Beneath this instruction is a block of data; output from it exactly the lines that run from the one containing "la apertura. |" through the one containing "de logro Colaborador", inclusive.

* Extracted records
------------

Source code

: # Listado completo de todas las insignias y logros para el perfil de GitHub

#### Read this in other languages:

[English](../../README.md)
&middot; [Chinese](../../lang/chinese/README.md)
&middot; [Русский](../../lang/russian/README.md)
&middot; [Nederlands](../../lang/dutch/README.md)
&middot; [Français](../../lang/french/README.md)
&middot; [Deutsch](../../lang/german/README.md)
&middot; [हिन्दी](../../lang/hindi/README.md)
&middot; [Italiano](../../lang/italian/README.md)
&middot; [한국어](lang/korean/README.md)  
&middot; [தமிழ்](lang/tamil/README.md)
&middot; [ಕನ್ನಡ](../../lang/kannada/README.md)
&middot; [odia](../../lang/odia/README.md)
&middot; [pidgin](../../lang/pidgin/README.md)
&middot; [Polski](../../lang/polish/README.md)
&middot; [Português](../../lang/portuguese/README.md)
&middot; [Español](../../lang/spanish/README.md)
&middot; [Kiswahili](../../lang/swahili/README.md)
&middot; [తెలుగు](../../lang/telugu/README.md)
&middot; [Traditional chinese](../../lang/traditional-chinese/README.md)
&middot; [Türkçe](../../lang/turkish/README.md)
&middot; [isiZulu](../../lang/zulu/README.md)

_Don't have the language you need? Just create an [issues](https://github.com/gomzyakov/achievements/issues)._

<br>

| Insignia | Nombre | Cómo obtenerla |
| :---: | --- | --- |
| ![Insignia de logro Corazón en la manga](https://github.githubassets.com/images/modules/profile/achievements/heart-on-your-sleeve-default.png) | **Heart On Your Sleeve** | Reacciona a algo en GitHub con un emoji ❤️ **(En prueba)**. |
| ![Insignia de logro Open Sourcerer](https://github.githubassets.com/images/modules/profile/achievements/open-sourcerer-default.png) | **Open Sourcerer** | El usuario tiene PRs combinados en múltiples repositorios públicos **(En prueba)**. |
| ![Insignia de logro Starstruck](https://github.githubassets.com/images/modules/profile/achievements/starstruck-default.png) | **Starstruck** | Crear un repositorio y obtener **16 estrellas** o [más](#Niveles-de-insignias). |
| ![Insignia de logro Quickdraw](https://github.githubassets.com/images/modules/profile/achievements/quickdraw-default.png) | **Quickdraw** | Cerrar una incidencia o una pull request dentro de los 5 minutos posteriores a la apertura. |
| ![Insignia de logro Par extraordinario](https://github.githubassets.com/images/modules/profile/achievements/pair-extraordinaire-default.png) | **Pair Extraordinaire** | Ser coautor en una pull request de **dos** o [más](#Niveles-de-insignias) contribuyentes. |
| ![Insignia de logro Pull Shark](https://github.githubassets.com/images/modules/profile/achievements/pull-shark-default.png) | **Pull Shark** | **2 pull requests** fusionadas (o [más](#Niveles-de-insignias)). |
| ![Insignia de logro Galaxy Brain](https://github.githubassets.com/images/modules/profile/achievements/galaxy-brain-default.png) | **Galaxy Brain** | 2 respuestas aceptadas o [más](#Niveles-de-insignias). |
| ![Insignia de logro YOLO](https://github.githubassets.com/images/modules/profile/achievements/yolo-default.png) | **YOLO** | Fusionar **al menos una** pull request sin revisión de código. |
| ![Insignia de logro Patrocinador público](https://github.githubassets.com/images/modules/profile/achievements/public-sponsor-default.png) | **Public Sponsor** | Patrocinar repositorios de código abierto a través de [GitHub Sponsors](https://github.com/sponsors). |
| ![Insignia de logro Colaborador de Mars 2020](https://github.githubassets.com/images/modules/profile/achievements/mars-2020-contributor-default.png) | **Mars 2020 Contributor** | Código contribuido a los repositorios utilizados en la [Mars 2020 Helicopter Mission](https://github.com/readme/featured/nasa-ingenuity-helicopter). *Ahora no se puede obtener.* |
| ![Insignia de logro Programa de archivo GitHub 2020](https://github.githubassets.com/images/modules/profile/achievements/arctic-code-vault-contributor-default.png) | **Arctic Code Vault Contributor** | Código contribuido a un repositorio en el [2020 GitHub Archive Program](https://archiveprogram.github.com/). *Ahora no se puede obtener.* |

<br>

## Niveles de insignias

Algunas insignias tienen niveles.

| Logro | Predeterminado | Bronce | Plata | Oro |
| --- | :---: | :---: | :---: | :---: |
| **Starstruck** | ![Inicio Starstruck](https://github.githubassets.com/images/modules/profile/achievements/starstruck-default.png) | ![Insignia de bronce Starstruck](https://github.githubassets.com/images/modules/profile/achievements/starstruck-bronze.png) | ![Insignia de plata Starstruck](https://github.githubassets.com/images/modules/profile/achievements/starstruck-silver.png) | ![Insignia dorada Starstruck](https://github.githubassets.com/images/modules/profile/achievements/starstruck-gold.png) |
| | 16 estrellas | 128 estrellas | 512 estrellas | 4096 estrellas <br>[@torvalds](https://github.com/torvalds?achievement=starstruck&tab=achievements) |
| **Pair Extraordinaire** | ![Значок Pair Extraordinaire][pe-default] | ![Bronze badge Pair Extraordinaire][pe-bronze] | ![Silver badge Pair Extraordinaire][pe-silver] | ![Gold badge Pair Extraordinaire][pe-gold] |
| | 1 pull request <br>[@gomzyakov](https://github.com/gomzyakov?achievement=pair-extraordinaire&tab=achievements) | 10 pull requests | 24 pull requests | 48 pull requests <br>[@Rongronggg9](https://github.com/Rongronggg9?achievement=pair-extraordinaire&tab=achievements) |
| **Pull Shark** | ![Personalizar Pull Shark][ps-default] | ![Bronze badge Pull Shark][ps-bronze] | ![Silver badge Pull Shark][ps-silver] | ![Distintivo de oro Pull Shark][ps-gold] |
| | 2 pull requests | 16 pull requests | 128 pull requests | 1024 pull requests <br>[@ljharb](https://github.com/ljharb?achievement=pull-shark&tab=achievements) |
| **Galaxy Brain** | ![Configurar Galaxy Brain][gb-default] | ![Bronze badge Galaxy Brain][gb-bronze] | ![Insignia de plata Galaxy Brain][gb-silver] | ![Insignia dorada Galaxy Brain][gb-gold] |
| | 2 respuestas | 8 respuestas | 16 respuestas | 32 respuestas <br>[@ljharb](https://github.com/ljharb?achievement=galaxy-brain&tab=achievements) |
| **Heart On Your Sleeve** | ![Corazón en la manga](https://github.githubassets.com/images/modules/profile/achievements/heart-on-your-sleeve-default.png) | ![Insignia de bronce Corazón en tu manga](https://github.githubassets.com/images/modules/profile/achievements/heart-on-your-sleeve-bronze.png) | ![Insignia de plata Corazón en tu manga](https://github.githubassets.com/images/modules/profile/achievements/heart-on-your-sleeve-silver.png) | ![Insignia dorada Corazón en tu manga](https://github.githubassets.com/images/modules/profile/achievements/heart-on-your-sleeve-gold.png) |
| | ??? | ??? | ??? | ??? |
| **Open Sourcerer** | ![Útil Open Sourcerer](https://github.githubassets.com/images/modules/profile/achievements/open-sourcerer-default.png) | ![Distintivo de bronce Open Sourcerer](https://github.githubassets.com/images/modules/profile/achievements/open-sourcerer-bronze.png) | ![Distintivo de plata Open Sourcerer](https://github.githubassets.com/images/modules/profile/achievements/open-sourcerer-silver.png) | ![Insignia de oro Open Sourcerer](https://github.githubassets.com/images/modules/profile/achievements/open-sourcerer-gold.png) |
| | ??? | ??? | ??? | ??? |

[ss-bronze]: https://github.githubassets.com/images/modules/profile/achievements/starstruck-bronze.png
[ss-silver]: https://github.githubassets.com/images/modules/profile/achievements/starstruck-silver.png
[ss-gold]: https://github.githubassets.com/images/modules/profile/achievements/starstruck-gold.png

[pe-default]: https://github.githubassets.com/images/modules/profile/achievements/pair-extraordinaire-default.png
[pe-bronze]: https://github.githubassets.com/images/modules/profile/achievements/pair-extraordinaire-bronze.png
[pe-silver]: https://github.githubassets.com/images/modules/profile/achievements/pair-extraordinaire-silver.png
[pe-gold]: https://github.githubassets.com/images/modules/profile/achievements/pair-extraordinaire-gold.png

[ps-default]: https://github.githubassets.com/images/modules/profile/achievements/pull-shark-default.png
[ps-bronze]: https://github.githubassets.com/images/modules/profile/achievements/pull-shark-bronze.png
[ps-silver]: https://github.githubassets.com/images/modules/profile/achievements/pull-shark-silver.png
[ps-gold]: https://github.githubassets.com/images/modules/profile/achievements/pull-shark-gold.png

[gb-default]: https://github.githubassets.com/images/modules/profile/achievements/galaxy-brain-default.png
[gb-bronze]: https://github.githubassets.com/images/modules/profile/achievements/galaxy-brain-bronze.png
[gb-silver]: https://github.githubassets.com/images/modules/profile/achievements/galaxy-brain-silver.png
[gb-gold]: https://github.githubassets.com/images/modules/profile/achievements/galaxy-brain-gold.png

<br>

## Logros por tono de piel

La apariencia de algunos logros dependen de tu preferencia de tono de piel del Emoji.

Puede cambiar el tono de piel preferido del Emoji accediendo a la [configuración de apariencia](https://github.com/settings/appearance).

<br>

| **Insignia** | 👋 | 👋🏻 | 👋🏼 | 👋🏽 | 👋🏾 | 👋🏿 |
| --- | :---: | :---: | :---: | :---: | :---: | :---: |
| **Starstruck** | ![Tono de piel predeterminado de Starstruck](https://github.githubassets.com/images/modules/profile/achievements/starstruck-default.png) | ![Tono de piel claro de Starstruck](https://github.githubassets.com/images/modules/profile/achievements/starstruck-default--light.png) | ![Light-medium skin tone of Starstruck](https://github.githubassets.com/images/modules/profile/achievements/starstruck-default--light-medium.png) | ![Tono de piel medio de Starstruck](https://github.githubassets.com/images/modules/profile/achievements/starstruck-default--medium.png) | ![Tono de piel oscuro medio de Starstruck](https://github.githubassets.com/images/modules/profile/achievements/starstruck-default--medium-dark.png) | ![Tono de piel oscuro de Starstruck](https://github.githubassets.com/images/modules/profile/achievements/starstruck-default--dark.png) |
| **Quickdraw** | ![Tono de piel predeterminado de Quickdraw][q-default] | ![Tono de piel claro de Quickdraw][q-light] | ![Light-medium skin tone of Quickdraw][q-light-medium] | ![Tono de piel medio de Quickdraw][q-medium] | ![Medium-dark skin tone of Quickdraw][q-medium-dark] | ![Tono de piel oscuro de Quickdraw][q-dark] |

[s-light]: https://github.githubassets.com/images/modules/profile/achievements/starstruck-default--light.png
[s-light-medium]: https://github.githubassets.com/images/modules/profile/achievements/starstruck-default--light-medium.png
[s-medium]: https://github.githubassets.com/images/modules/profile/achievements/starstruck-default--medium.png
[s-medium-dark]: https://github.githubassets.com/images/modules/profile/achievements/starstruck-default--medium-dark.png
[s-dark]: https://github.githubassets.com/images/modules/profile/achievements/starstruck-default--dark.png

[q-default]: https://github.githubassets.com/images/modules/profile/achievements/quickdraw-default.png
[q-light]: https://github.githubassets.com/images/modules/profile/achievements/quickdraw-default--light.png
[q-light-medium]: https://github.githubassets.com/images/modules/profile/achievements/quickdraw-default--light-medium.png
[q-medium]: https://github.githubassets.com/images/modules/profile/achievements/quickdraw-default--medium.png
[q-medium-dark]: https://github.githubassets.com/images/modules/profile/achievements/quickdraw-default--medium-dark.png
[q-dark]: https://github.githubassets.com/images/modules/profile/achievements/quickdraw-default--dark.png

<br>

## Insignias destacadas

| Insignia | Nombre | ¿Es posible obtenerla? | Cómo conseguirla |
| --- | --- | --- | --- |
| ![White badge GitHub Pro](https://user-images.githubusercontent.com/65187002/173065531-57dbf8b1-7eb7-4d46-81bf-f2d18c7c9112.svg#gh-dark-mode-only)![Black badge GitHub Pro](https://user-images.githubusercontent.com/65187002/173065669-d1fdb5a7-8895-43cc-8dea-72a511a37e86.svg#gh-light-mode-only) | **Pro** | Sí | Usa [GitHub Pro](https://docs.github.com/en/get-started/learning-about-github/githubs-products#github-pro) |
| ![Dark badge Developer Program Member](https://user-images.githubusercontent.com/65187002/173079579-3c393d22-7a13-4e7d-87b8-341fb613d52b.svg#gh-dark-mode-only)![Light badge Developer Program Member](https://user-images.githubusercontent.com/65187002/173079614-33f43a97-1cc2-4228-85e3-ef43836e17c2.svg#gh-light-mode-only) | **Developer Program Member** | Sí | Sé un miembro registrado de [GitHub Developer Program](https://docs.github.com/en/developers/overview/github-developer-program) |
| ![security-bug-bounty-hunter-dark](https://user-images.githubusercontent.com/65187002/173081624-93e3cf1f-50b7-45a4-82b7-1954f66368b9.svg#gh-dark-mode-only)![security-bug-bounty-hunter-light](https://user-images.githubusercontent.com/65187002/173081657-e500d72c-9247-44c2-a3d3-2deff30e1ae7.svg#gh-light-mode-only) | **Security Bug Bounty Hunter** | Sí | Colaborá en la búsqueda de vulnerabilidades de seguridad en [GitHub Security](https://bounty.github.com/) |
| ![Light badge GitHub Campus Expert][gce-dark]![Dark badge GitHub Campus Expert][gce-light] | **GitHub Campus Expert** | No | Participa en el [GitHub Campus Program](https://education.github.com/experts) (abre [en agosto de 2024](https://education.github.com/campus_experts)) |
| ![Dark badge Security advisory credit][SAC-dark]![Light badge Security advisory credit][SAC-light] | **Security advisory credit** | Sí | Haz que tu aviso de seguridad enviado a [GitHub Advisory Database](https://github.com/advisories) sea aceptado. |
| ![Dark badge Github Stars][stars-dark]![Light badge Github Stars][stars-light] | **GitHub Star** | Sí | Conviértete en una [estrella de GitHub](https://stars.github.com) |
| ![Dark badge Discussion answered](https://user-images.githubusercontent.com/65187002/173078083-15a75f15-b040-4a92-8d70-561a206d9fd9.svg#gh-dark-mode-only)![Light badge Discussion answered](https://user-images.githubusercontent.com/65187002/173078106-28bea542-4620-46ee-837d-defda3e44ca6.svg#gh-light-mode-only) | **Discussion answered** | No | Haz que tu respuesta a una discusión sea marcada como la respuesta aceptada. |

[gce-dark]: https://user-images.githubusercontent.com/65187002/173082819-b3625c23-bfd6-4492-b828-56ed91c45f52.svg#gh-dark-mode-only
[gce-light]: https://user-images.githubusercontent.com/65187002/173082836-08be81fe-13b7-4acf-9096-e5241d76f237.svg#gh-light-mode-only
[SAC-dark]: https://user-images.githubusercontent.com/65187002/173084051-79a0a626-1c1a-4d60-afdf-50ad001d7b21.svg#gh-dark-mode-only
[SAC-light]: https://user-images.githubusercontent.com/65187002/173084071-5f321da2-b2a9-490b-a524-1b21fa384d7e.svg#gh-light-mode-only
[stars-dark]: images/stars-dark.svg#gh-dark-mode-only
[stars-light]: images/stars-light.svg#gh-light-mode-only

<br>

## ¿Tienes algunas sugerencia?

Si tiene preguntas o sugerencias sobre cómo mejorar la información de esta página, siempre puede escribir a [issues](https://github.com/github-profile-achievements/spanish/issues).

------------

* SOLUTION BELOW
| ![Insignia de logro Quickdraw](https://github.githubassets.com/images/modules/profile/achievements/quickdraw-default.png) | **Quickdraw** | Cerrar una incidencia o una pull request dentro de los 5 minutos posteriores a la apertura. |
| ![Insignia de logro Par extraordinario](https://github.githubassets.com/images/modules/profile/achievements/pair-extraordinaire-default.png) | **Pair Extraordinaire** | Ser coautor en una pull request de **dos** o [más](#Niveles-de-insignias) contribuyentes. |
| ![Insignia de logro Pull Shark](https://github.githubassets.com/images/modules/profile/achievements/pull-shark-default.png) | **Pull Shark** | **2 pull requests** fusionadas (o [más](#Niveles-de-insignias)). |
| ![Insignia de logro Galaxy Brain](https://github.githubassets.com/images/modules/profile/achievements/galaxy-brain-default.png) | **Galaxy Brain** | 2 respuestas aceptadas o [más](#Niveles-de-insignias). |
| ![Insignia de logro YOLO](https://github.githubassets.com/images/modules/profile/achievements/yolo-default.png) | **YOLO** | Fusionar **al menos una** pull request sin revisión de código. |
| ![Insignia de logro Patrocinador público](https://github.githubassets.com/images/modules/profile/achievements/public-sponsor-default.png) | **Public Sponsor** | Patrocinar repositorios de código abierto a través de [GitHub Sponsors](https://github.com/sponsors). |
| ![Insignia de logro Colaborador de Mars 2020](https://github.githubassets.com/images/modules/profile/achievements/mars-2020-contributor-default.png) | **Mars 2020 Contributor** | Código contribuido a los repositorios utilizados en la [Mars 2020 Helicopter Mission](https://github.com/readme/featured/nasa-ingenuity-helicopter). *Ahora no se puede obtener.* |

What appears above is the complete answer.